Find the line containing "Correlation Functions in" in the listing below. Repeat it exactly, along with each following line up to and including the one containing "Theory as an".
%%
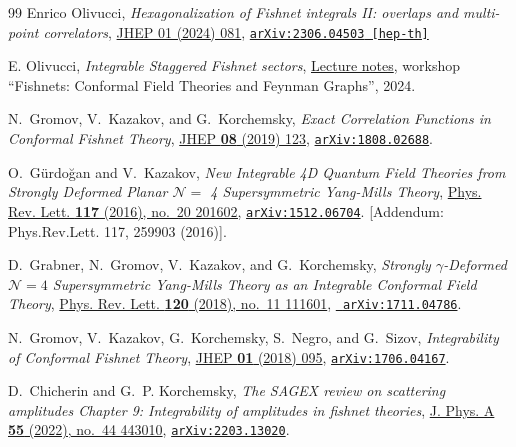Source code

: \documentclass[a4paper,11pt]{article}
\numberwithin{equation}{section}
\begin{document}
\begin{thebibliography}{99}
Enrico Olivucci,
\textit{Hexagonalization of Fishnet integrals II: overlaps and multi-point correlators},
\href{https://doi.org/10.1007/JHEP01(2024)081}{JHEP 01 (2024) 081},
\href{https://doi.org/10.48550/arXiv.2306.04503}
{\texttt{\href{https://arxiv.org/abs/2306.04503}{\texttt{arXiv:2306.04503}} [hep-th]}}

E. Olivucci, \textit{Integrable Staggered Fishnet sectors}, \href{https://indico.hiskp.uni-bonn.de/event/445/contributions/1694/}{Lecture notes}, workshop ``Fishnets: Conformal Field Theories and Feynman Graphs'', 2024.

N.~Gromov, V.~Kazakov, and G.~Korchemsky, {\it {Exact Correlation Functions in
		Conformal Fishnet Theory}},  \href{https://link.springer.com/article/10.1007/JHEP08(2019)123}{ JHEP {\bf 08} (2019) 123},
\href{http://arxiv.org/abs/1808.02688}{{\tt \href{https://arxiv.org/abs/1808.02688}{\texttt{arXiv:1808.02688}}}}.

O.~G\"urdo\u{g}an and V.~Kazakov, {\it {New Integrable 4D Quantum Field
		Theories from Strongly Deformed Planar $\mathcal N = $ 4 Supersymmetric
		Yang-Mills Theory}}, 
\href{https://journals.aps.org/prl/abstract/10.1103/PhysRevLett.117.201602}{ Phys. Rev. Lett. {\bf 117} (2016), no.~20 201602,}
\href{http://arxiv.org/abs/1512.06704}{{\tt \href{https://arxiv.org/abs/1512.06704}{\texttt{arXiv:1512.06704}}}}.
[Addendum: Phys.Rev.Lett. 117, 259903 (2016)].

D.~Grabner, N.~Gromov, V.~Kazakov, and G.~Korchemsky, {\it {Strongly
		$\gamma$-Deformed $\mathcal{N}=4$ Supersymmetric Yang-Mills Theory as an
		Integrable Conformal Field Theory}},  \href{https://journals.aps.org/prl/abstract/10.1103/PhysRevLett.120.111601}{ Phys. Rev. Lett. {\bf 120}
	(2018), no.~11 111601},
\href{http://arxiv.org/abs/1711.04786}{{\tt
		\href{https://arxiv.org/abs/1711.04786}{\texttt{arXiv:1711.04786}}}}.

N.~Gromov, V.~Kazakov, G.~Korchemsky, S.~Negro, and G.~Sizov, {\it
	{Integrability of Conformal Fishnet Theory}},  
\href{https://link.springer.com/article/10.1007/JHEP01(2018)095}{JHEP {\bf 01} (2018)  095}, \href{http://arxiv.org/abs/1706.04167}{{\tt \href{https://arxiv.org/abs/1706.04167}{\texttt{arXiv:1706.04167}}}}.

D.~Chicherin and G.~P. Korchemsky, {\it {The SAGEX review on scattering
		amplitudes Chapter 9: Integrability of amplitudes in fishnet theories}},
\href{https://iopscience.iop.org/article/10.1088/1751-8121/ac8c72}{J. Phys. A {\bf 55} (2022), no.~44 443010},
\href{http://arxiv.org/abs/2203.13020}{{\tt \href{https://arxiv.org/abs/2203.13020}{\texttt{arXiv:2203.13020}}}}.


\end{thebibliography}
\end{document}
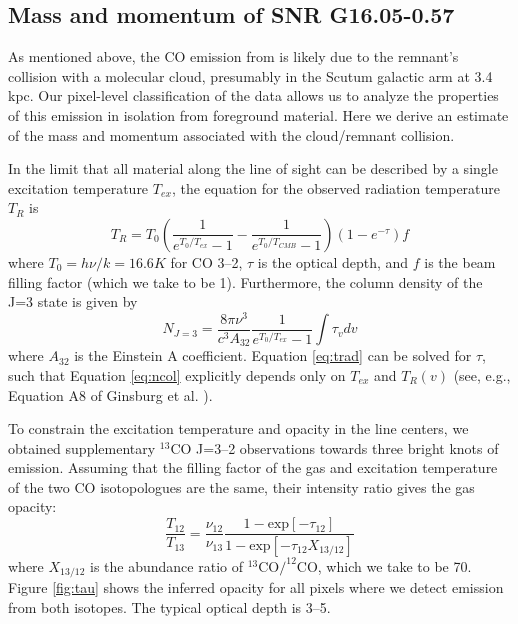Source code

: \subsection{Mass and momentum of SNR G16.05-0.57}
As mentioned above, the CO emission from \snr{} is likely due to the remnant's collision with a molecular cloud, presumably in the Scutum galactic arm at 3.4 kpc. Our pixel-level classification of the data allows us to analyze the properties of this emission in isolation from foreground material. Here we derive an estimate of the mass and momentum associated with the cloud/remnant collision.

In the limit that all material along the line of sight can be described by a single excitation temperature $T_{ex}$, the equation for the observed radiation temperature $T_R$ is \citep{Ginsburg11}
\begin{equation}
T_R = T_0\left(\frac1{e^{T_0/T_{ex}}-1} - \frac1{e^{T_0/T_{CMB}} - 1} \right) \left(1-e^{-\tau} \right) f
\label{eq:trad}
\end{equation}
\noindent where $T_0 = h \nu / k = 16.6K$ for CO 3--2, $\tau$ is the optical depth, and $f$ is the beam filling factor (which we take to be 1). Furthermore,
the column density of the J=3 state is given by
\begin{equation}
N_{J=3} = \frac{8 \pi \nu^3}{c^3 A_{32}} \frac1{e^{T_0/T_{ex}} - 1} \int \tau_v dv
\label{eq:ncol}
\end{equation}
\noindent where $A_{32}$ is the Einstein A coefficient. Equation \ref{eq:trad} can be solved for $\tau$, such that Equation \ref{eq:ncol} explicitly depends only on $T_{ex}$ and $T_R(v)$ (see, e.g., Equation A8 of Ginsburg et al. \citeyear{Ginsburg11}).

To constrain the excitation temperature and opacity in the line centers, we obtained supplementary $^{13}$CO J=3--2 observations towards three bright knots of emission. Assuming that the filling factor of the gas and excitation temperature of the two CO isotopologues are the same, their intensity ratio gives the gas opacity:
\begin{equation}
\frac{T_{12}}{T_{13}} = \frac{\nu_{12}}{\nu_{13}} \frac{ 1 - \text{exp}[-\tau_{12}]}{1 - \text{exp}[-\tau_{12} X_{13/12}]}
\label{eq:tau}
\end{equation}
\noindent where $X_{13/12}$ is the abundance ratio of $^{13}\text{CO}/ ^{12}\text{CO}$, which we take to be 70. Figure \ref{fig:tau} shows the inferred opacity for all pixels where we detect emission from both isotopes. The typical optical depth is 3--5.

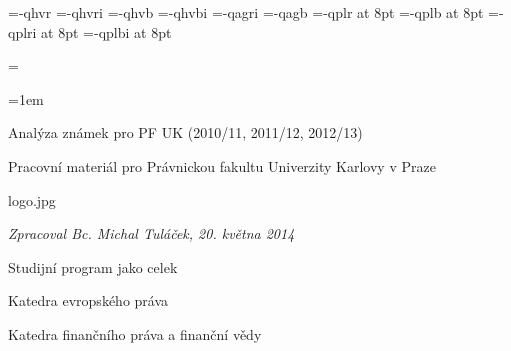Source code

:
\chyph



\ifx\font\corkencoded {}\else{}\fi
\font\tenss   =\tmp-qhvr  \sizespec
\font\tenssi  =\tmp-qhvri \sizespec
\font\tenssb  =\tmp-qhvb  \sizespec
\font\tenssbi =\tmp-qhvbi \sizespec
\regfont\tenss \regfont\tenssi \regfont\tenssb \regfont\tenssbi
\regfont\tenbfc
\def\ss{\tenss\thefontscale[900]} \def\ssi{\tenssi\thefontscale[900]}
\def\tt{\tentt\thefontscale[1050]}
\font\citatrm=\tmp-qagri \sizespec
\font\thumbbf=\tmp-qagb \sizespec
\font\male=\tmp-qplr at 8pt
\font\malebf=\tmp-qplb at 8pt
\font\maleit=\tmp-qplri at 8pt
\font\malebi=\tmp-qplbi at 8pt

\def\crx{\crcr\noalign{\penalty10000\hrule\penalty1000\kern-.4pt\hrule\penalty10000}}

\newdimen\Pwidth
\newdimen\Qwidth
\def\tabdeclareP {\tabiteml\vtop{\hsize=\Pwidth \leftskip=0pt \rightskip=0pt plus1fil \parindent=0pt
   \baselineskip=1.2em \lineskiplimit=0pt \noindent ##\tabstrutA}\hss\tabitemr}
\def\tabdeclareQ {\tabiteml\vtop{\hsize=\Qwidth \leftskip=0pt plus 1fil \rightskip=0pt plus 1fil \parindent=0pt
   \baselineskip=1.2em \lineskiplimit=0pt \noindent ##\tabstrutA}\tabitemr}
\Pwidth=2.5cm
\Qwidth=1cm
\newtoks\headname \headname={}

\emergencystretch=1em

\hyperlinks{\Blue}{\Green}

\vfil
\tit Analýza známek pro PF UK (2010/11, 2011/12, 2012/13)

\vfil

\tit Pracovní materiál pro Právnickou fakultu Univerzity Karlovy v Praze

\vfil

\hsize \centerline{\inspic logo.jpg }
\vfil
\hfill {\em Zpracoval Bc. Michal Tuláček, 20. května 2014}
\eject


\vfill\eject
\maketoc

\vfill\eject

\sec Studijní program jako celek



\vfill\eject

\sec Katedra evropského práva



\vfill\eject

\sec Katedra finančního práva a finanční vědy




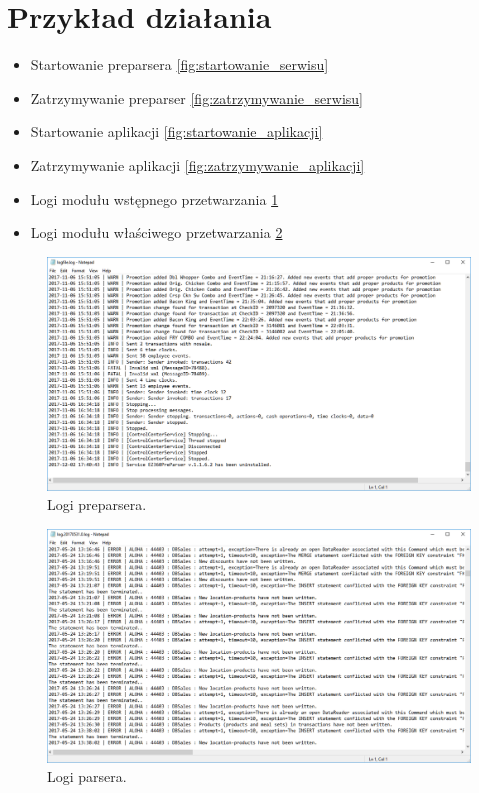 \documentclass[a4paper]{book}
\begin{document}
\section{Przykład działania}
 \begin{itemize}
	\item Startowanie preparsera \ref{fig:startowanie_serwisu}
	\item Zatrzymywanie preparser \ref{fig:zatrzymywanie_serwisu}
	\item Startowanie aplikacji \ref{fig:startowanie_aplikacji}
	\item Zatrzymywanie aplikacji \ref*{fig:zatrzymywanie_aplikacji}
	\item Logi modułu wstępnego przetwarzania \ref{fig:preparser_log}
	\item Logi modułu właściwego przetwarzania \ref{fig:parser_log}
\end{itemize}
\begin{figure}[h]
	\centering
	\includegraphics[width=\textwidth]{./img/preparser_log.png}
	\caption{Logi preparsera.}
	\label{fig:preparser_log}
\end{figure}
\begin{figure}[h]
	\centering
	\includegraphics[width=\textwidth]{./img/parser_log.png}
	\caption{Logi parsera.}
	\label{fig:parser_log}
\end{figure}
\end{document}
%%
• Your solution
N.~Gromov, V.~Kazakov, and G.~Korchemsky, {\it {Exact Correlation Functions in
		Conformal Fishnet Theory}},  \href{https://link.springer.com/article/10.1007/JHEP08(2019)123}{ JHEP {\bf 08} (2019) 123},
\href{http://arxiv.org/abs/1808.02688}{{\tt \href{https://arxiv.org/abs/1808.02688}{\texttt{arXiv:1808.02688}}}}.

O.~G\"urdo\u{g}an and V.~Kazakov, {\it {New Integrable 4D Quantum Field
		Theories from Strongly Deformed Planar $\mathcal N = $ 4 Supersymmetric
		Yang-Mills Theory}}, 
\href{https://journals.aps.org/prl/abstract/10.1103/PhysRevLett.117.201602}{ Phys. Rev. Lett. {\bf 117} (2016), no.~20 201602,}
\href{http://arxiv.org/abs/1512.06704}{{\tt \href{https://arxiv.org/abs/1512.06704}{\texttt{arXiv:1512.06704}}}}.
[Addendum: Phys.Rev.Lett. 117, 259903 (2016)].

D.~Grabner, N.~Gromov, V.~Kazakov, and G.~Korchemsky, {\it {Strongly
		$\gamma$-Deformed $\mathcal{N}=4$ Supersymmetric Yang-Mills Theory as an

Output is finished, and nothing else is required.